▶ **MATERIAL FOR THE TASK**:
------------------------

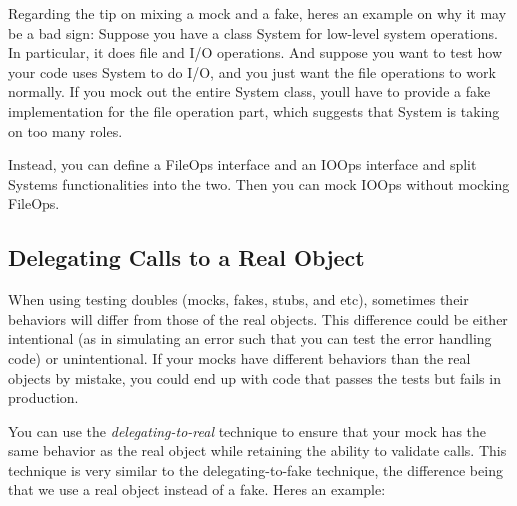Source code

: Regarding the tip on mixing a mock and a fake, here\textquotesingle{}s an example on why it may be a bad sign\+: Suppose you have a class {\ttfamily System} for low-\/level system operations. In particular, it does file and I/O operations. And suppose you want to test how your code uses {\ttfamily System} to do I/O, and you just want the file operations to work normally. If you mock out the entire {\ttfamily System} class, you\textquotesingle{}ll have to provide a fake implementation for the file operation part, which suggests that {\ttfamily System} is taking on too many roles.

Instead, you can define a {\ttfamily File\+Ops} interface and an {\ttfamily I\+O\+Ops} interface and split {\ttfamily System}\textquotesingle{}s functionalities into the two. Then you can mock {\ttfamily I\+O\+Ops} without mocking {\ttfamily File\+Ops}.

\subsection*{Delegating Calls to a Real Object}

When using testing doubles (mocks, fakes, stubs, and etc), sometimes their behaviors will differ from those of the real objects. This difference could be either intentional (as in simulating an error such that you can test the error handling code) or unintentional. If your mocks have different behaviors than the real objects by mistake, you could end up with code that passes the tests but fails in production.

You can use the {\itshape delegating-\/to-\/real} technique to ensure that your mock has the same behavior as the real object while retaining the ability to validate calls. This technique is very similar to the delegating-\/to-\/fake technique, the difference being that we use a real object instead of a fake. Here\textquotesingle{}s an example\+:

------------------------

▶ **ASSIGNMENT**: Every entry must be reproduced exactly, with the images left out.

▶ **SOLUTION TO THIS EXERCISE**:
Source code

: Regarding the tip on mixing a mock and a fake, here\textquotesingle{}s an example on why it may be a bad sign\+: Suppose you have a class {\ttfamily System} for low-\/level system operations. In particular, it does file and I/O operations. And suppose you want to test how your code uses {\ttfamily System} to do I/O, and you just want the file operations to work normally. If you mock out the entire {\ttfamily System} class, you\textquotesingle{}ll have to provide a fake implementation for the file operation part, which suggests that {\ttfamily System} is taking on too many roles.

Instead, you can define a {\ttfamily File\+Ops} interface and an {\ttfamily I\+O\+Ops} interface and split {\ttfamily System}\textquotesingle{}s functionalities into the two. Then you can mock {\ttfamily I\+O\+Ops} without mocking {\ttfamily File\+Ops}.

\subsection*{Delegating Calls to a Real Object}

When using testing doubles (mocks, fakes, stubs, and etc), sometimes their behaviors will differ from those of the real objects. This difference could be either intentional (as in simulating an error such that you can test the error handling code) or unintentional. If your mocks have different behaviors than the real objects by mistake, you could end up with code that passes the tests but fails in production.

You can use the {\itshape delegating-\/to-\/real} technique to ensure that your mock has the same behavior as the real object while retaining the ability to validate calls. This technique is very similar to the delegating-\/to-\/fake technique, the difference being that we use a real object instead of a fake. Here\textquotesingle{}s an example\+:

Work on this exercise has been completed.